Items from a data source

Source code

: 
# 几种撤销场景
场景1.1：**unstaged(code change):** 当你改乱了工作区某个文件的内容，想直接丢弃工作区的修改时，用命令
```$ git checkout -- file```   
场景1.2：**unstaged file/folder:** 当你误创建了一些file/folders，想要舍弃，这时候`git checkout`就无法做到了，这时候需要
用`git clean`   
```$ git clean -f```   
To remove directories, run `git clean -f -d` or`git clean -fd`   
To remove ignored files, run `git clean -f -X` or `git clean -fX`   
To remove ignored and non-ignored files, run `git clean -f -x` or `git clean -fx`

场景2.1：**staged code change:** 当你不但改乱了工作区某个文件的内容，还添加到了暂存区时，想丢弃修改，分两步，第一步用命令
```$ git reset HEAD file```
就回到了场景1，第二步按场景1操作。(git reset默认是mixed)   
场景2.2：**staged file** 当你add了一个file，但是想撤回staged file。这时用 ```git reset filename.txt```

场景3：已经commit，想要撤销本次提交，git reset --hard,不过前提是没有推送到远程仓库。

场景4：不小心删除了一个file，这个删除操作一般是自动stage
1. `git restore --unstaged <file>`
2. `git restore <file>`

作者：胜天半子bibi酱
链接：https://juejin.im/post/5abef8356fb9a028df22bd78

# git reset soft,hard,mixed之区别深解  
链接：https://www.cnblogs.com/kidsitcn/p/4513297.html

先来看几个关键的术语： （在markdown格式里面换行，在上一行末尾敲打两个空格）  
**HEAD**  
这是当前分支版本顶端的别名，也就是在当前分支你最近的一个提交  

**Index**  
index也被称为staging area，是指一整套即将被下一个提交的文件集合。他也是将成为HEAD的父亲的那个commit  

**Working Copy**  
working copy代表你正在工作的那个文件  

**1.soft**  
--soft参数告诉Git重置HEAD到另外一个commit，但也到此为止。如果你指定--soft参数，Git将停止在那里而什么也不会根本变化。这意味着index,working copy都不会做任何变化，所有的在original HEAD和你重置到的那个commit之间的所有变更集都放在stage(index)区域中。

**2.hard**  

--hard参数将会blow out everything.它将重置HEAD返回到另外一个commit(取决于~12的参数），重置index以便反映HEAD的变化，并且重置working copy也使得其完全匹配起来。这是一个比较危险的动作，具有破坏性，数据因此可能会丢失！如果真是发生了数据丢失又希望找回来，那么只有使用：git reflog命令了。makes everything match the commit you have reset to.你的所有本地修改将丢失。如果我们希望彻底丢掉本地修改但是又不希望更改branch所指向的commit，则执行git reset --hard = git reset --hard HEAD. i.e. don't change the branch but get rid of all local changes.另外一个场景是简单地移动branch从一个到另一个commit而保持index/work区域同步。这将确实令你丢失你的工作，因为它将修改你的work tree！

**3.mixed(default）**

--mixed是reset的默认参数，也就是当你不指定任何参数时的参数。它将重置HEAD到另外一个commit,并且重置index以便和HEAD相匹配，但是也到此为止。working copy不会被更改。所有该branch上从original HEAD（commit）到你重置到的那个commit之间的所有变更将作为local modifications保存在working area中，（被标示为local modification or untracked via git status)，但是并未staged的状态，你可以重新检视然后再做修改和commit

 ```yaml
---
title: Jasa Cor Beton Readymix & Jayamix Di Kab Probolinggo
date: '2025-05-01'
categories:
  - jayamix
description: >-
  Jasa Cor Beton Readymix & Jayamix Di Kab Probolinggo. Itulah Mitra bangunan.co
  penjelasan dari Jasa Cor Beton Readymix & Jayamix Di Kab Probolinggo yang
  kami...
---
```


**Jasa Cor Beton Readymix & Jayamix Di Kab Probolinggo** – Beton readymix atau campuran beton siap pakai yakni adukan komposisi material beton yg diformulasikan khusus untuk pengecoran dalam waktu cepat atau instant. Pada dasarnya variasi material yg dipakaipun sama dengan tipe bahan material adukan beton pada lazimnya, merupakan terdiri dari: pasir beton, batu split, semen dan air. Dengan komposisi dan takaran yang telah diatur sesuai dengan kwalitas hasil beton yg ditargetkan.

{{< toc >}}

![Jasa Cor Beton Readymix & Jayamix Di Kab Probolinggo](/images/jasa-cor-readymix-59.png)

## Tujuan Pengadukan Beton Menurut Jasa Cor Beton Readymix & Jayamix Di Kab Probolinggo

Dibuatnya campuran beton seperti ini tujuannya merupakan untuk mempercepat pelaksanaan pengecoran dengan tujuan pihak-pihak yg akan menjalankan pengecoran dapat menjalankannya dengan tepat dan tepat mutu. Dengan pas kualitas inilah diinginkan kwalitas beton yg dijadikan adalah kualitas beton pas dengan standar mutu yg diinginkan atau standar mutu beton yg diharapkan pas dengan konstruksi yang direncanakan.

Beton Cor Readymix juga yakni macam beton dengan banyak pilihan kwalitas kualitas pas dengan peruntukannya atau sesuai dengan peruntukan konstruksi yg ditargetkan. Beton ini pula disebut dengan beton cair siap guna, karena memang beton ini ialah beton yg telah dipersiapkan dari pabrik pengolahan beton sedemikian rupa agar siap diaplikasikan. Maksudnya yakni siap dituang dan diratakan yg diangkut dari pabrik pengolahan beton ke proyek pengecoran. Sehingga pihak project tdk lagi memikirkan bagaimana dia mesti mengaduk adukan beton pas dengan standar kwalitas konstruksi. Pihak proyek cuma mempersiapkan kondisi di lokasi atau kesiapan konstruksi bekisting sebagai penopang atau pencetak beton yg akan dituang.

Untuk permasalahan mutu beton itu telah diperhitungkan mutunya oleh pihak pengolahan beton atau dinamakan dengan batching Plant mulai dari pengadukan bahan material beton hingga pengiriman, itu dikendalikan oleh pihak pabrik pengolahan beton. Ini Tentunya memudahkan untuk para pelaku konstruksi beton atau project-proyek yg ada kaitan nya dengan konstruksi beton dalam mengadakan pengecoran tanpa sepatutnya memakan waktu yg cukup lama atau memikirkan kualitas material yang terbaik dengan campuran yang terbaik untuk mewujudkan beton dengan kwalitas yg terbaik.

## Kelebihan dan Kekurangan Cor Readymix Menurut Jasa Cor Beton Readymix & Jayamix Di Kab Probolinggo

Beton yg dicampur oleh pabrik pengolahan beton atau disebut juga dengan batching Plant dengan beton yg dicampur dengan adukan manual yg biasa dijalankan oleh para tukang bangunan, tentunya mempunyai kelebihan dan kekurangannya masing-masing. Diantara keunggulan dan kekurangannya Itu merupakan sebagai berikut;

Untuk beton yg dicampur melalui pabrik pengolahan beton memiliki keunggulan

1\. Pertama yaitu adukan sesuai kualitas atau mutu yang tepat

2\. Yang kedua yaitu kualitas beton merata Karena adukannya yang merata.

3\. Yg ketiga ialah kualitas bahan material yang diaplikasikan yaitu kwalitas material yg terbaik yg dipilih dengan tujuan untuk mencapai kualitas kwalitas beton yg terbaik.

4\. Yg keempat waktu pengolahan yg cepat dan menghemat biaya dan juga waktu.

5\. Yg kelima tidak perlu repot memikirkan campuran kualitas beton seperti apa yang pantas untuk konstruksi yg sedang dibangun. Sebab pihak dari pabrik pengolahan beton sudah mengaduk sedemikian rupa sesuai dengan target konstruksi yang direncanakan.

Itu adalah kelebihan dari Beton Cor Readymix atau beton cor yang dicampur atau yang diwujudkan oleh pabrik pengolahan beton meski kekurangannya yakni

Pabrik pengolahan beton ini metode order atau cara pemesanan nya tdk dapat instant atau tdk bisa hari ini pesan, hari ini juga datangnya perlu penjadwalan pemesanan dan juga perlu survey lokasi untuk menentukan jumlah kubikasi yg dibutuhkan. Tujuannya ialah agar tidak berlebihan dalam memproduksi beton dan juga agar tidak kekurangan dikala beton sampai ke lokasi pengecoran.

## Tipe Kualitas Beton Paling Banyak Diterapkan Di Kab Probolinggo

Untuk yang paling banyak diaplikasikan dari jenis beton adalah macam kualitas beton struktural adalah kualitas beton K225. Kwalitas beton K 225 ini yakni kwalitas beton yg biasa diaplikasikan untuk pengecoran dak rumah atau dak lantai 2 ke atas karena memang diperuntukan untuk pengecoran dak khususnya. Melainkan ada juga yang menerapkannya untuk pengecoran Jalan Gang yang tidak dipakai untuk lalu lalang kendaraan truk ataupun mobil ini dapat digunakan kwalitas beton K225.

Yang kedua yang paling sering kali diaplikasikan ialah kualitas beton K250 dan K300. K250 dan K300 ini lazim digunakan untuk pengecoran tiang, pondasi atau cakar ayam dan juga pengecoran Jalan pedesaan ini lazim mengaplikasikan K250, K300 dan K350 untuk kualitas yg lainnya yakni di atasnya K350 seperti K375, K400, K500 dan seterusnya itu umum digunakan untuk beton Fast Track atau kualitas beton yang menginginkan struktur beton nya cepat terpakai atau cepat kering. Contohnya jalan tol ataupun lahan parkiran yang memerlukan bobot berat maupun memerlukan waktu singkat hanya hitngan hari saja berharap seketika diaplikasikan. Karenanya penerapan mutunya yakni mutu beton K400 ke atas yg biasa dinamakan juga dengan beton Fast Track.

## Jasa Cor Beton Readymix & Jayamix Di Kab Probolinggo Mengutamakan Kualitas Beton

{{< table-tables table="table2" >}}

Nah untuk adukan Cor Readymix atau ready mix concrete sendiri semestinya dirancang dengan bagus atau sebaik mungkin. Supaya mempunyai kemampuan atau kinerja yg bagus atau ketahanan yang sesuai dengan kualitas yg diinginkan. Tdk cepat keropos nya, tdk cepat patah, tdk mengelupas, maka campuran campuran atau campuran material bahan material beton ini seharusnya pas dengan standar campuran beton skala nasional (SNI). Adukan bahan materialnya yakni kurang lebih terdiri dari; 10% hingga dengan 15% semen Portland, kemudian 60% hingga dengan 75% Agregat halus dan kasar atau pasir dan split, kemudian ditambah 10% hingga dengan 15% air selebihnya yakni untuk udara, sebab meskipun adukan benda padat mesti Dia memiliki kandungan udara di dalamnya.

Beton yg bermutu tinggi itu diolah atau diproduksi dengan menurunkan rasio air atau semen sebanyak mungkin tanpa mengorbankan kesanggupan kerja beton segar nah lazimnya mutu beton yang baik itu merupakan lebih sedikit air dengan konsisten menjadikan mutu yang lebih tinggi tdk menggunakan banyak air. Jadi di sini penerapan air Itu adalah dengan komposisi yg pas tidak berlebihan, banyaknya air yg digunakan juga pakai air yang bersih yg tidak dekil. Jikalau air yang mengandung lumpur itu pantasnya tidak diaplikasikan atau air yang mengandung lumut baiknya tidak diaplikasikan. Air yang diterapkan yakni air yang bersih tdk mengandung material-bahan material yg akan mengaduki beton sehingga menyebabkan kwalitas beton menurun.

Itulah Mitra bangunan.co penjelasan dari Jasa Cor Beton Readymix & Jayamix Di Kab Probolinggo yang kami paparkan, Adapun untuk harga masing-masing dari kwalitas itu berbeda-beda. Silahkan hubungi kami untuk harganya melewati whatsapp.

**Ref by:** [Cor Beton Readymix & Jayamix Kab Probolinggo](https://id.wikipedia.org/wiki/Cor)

Directions for this task - What is asked for is an exact copy of the lines above from the one containing "4\. Yg keempat" through the one containing "5\. Yg kelima", and only those.

Task answer -
4\. Yg keempat waktu pengolahan yg cepat dan menghemat biaya dan juga waktu.

5\. Yg kelima tidak perlu repot memikirkan campuran kualitas beton seperti apa yang pantas untuk konstruksi yg sedang dibangun. Sebab pihak dari pabrik pengolahan beton sudah mengaduk sedemikian rupa sesuai dengan target konstruksi yang direncanakan.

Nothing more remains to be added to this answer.